It is unlawful to discriminate against any individual because that individual has opposed any act or practice made unlawful by Title I or because that individual made a charge, testified, assisted, or participated in any manner in an investigation, proceeding, or hearing to enforce any provision contained in Title I.

If you face discrimination at work, the retaliation provision is important because it protects any coworkers who tell the truth about the discrimination you are facing.

Coercion, Interference, or Intimidation

It is unlawful to coerce, intimidate, threaten, harass or interfere with any individual in the exercise or enjoyment of, or because that individual aided or encouraged any other individual in the exercise of, any right granted or protected by Title I.

This means an employer cannot bully you to prevent you from advocating for the rights you have under Title I.

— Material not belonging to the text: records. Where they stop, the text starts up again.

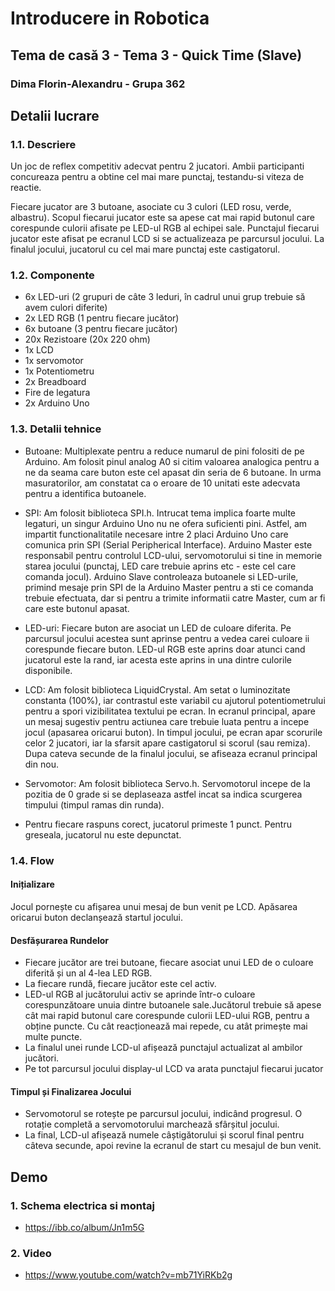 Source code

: # Introducere in Robotica
## Tema de casă 3 - Tema 3 - Quick Time (Slave)
### Dima Florin-Alexandru - Grupa 362

## Detalii lucrare

### 1.1. Descriere
Un joc de reflex competitiv adecvat pentru 2 jucatori. Ambii participanti concureaza pentru a obtine cel mai mare punctaj, testandu-si viteza de reactie.

Fiecare jucator are 3 butoane, asociate cu 3 culori (LED rosu, verde, albastru). Scopul fiecarui jucator este sa apese cat mai rapid butonul care corespunde culorii afisate pe LED-ul RGB al echipei sale. Punctajul fiecarui jucator este afisat pe ecranul LCD si se actualizeaza pe parcursul jocului. La finalul jocului, jucatorul cu cel mai mare punctaj este castigatorul.

### 1.2. Componente
- 6x LED-uri (2 grupuri de câte 3 leduri, în cadrul unui grup trebuie să avem culori diferite)
- 2x LED RGB (1 pentru fiecare jucător)
- 6x butoane (3 pentru fiecare jucător)
- 20x Rezistoare (20x 220 ohm)
- 1x LCD
- 1x servomotor
- 1x Potentiometru
- 2x Breadboard
- Fire de legatura
- 2x Arduino Uno

### 1.3. Detalii tehnice
- Butoane: Multiplexate pentru a reduce numarul de pini folositi de pe Arduino. Am folosit pinul analog A0 si citim valoarea analogica pentru a ne da seama care buton este cel apasat din seria de 6 butoane. In urma masuratorilor, am constatat ca o eroare de 10 unitati este adecvata pentru a identifica butoanele.

- SPI: Am folosit biblioteca SPI.h. Intrucat tema implica foarte multe legaturi, un singur Arduino Uno nu ne ofera suficienti pini. Astfel, am impartit functionalitatile necesare intre 2 placi Arduino Uno care comunica prin SPI (Serial Peripherical Interface). Arduino Master este responsabil pentru controlul LCD-ului, servomotorului si tine in memorie starea jocului (punctaj, LED care trebuie aprins etc - este cel care comanda jocul). Arduino Slave controleaza butoanele si LED-urile, primind mesaje prin SPI de la Arduino Master pentru a sti ce comanda trebuie efectuata, dar si pentru a trimite informatii catre Master, cum ar fi care este butonul apasat.

- LED-uri: Fiecare buton are asociat un LED de culoare diferita. Pe parcursul jocului acestea sunt aprinse pentru a vedea carei culoare ii corespunde fiecare buton. LED-ul RGB este aprins doar atunci cand jucatorul este la rand, iar acesta este aprins in una dintre culorile disponibile.

- LCD: Am folosit biblioteca LiquidCrystal. Am setat o luminozitate constanta (100%), iar contrastul este variabil cu ajutorul potentiometrului pentru a spori vizibilitatea textului pe ecran. In ecranul principal, apare un mesaj sugestiv pentru actiunea care trebuie luata pentru a incepe jocul (apasarea oricarui buton). In timpul jocului, pe ecran apar scorurile celor 2 jucatori, iar la sfarsit apare castigatorul si scorul (sau remiza). Dupa cateva secunde de la finalul jocului, se afiseaza ecranul principal din nou.

- Servomotor: Am folosit biblioteca Servo.h. Servomotorul incepe de la pozitia de 0 grade si se deplaseaza astfel incat sa indica scurgerea timpului (timpul ramas din runda).

- Pentru fiecare raspuns corect, jucatorul primeste 1 punct. Pentru greseala, jucatorul nu este depunctat.

### 1.4. Flow
#### Inițializare
Jocul pornește cu afișarea unui mesaj de bun venit pe LCD. Apăsarea oricarui buton declanșează startul jocului.

#### Desfășurarea Rundelor
- Fiecare jucător are trei butoane, fiecare asociat unui LED de o culoare diferită și un al 4-lea LED RGB.
- La fiecare rundă, fiecare jucător este cel activ.
- LED-ul RGB al jucătorului activ se aprinde într-o culoare corespunzătoare unuia dintre butoanele sale.Jucătorul trebuie să apese cât mai rapid butonul care corespunde culorii LED-ului RGB, pentru a obține puncte. Cu cât reacționează mai repede, cu atât primește mai multe puncte.
- La finalul unei runde LCD-ul afișează punctajul actualizat al ambilor jucători.
- Pe tot parcursul jocului display-ul LCD va arata punctajul fiecarui jucator

#### Timpul și Finalizarea Jocului
- Servomotorul se rotește pe parcursul jocului, indicând progresul. O rotație completă a servomotorului marchează sfârșitul jocului.
- La final, LCD-ul afișează numele câștigătorului și scorul final pentru câteva secunde, apoi revine la ecranul de start cu mesajul de bun venit.

## Demo
### 1. Schema electrica si montaj
- https://ibb.co/album/Jn1m5G

### 2. Video
- https://www.youtube.com/watch?v=mb71YiRKb2g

What to do When you Face Discrimination at Work

A Note About Me

I am not going to share everything about my situation now, but I believe you should know that I was recently laid off by my former employer. One of the reasons I believe I was laid off is their inability to accommodate me. Since I have been facing discrimination since I began working for them in March of 2018, I have been following the practices outlined below for years. Because I have documented much of the discrimination I have faced, I believe I have a good chance at having the EEOC determine that my former employer discriminated against me based on my status as a disabled person. I will provide more details of the discrimination I faced in future episodes.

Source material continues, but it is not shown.